» Try it: Find the string "mycor" in the data, then copy every line where it is found.
══ Task input ══
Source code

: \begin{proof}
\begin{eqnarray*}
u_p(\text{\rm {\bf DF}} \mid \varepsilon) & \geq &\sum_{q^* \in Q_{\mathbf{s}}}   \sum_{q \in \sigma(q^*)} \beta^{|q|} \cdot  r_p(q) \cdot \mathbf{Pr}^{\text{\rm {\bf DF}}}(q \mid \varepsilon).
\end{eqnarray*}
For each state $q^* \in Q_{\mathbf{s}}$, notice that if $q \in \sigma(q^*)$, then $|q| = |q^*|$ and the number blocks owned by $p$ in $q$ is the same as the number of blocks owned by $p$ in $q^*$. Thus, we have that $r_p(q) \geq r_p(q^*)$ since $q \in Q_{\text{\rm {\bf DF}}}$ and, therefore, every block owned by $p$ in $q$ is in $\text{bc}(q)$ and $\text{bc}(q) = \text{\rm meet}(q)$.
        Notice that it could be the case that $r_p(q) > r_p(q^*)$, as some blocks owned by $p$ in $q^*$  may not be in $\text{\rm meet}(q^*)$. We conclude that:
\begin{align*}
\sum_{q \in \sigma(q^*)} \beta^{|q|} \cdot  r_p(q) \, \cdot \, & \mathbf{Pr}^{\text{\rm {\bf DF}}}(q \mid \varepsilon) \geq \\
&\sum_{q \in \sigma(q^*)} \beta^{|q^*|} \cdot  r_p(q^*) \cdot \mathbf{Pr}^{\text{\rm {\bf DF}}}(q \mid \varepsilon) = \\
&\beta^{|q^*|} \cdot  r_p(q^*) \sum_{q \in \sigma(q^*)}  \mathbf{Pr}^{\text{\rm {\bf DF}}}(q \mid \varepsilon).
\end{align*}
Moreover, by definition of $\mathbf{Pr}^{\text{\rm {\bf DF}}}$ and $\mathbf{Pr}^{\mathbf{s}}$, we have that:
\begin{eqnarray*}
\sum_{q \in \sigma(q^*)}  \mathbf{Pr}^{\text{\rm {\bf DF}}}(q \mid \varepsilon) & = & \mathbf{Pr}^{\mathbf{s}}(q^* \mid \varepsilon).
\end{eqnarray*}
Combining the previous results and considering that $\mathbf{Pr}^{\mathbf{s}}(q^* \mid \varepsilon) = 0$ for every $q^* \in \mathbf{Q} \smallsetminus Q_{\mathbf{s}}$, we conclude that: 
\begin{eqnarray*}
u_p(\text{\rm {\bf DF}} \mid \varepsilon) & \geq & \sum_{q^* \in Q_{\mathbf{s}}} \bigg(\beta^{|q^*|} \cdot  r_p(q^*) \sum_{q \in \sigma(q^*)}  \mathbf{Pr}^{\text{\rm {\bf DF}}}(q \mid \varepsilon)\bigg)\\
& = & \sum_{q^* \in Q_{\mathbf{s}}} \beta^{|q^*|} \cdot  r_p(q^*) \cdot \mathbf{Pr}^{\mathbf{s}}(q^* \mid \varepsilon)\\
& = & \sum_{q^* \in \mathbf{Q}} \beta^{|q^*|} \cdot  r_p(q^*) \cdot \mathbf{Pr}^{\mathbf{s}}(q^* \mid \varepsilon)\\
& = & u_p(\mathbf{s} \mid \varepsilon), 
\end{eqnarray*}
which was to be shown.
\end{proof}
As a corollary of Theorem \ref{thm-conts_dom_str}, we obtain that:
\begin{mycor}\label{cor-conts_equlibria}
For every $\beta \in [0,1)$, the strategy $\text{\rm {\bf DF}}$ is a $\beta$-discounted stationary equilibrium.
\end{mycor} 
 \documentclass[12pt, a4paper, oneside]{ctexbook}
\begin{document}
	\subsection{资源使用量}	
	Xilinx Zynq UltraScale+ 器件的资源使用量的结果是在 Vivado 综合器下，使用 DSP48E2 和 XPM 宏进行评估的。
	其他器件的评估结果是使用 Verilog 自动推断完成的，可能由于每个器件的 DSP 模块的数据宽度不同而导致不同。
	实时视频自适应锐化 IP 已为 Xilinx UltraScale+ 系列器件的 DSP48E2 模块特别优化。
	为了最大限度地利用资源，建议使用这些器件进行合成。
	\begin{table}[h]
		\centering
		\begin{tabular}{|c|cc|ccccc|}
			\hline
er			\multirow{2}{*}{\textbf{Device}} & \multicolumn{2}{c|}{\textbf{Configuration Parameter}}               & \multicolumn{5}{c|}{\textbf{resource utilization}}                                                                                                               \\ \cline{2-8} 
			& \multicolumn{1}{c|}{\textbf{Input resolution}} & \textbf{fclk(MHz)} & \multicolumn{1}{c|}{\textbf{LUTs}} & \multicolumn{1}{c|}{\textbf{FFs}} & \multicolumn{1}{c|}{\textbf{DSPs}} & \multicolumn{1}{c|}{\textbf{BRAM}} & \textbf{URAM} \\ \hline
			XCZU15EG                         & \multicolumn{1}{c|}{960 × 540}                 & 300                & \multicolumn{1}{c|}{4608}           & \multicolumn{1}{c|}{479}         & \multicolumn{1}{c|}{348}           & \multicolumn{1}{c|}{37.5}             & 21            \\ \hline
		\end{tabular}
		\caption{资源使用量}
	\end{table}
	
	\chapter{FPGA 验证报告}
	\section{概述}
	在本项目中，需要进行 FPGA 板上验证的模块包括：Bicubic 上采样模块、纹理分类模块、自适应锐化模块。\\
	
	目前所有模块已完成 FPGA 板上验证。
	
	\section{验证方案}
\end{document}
═══
» Finished task:
\begin{mycor}\label{cor-conts_equlibria}
\end{mycor} 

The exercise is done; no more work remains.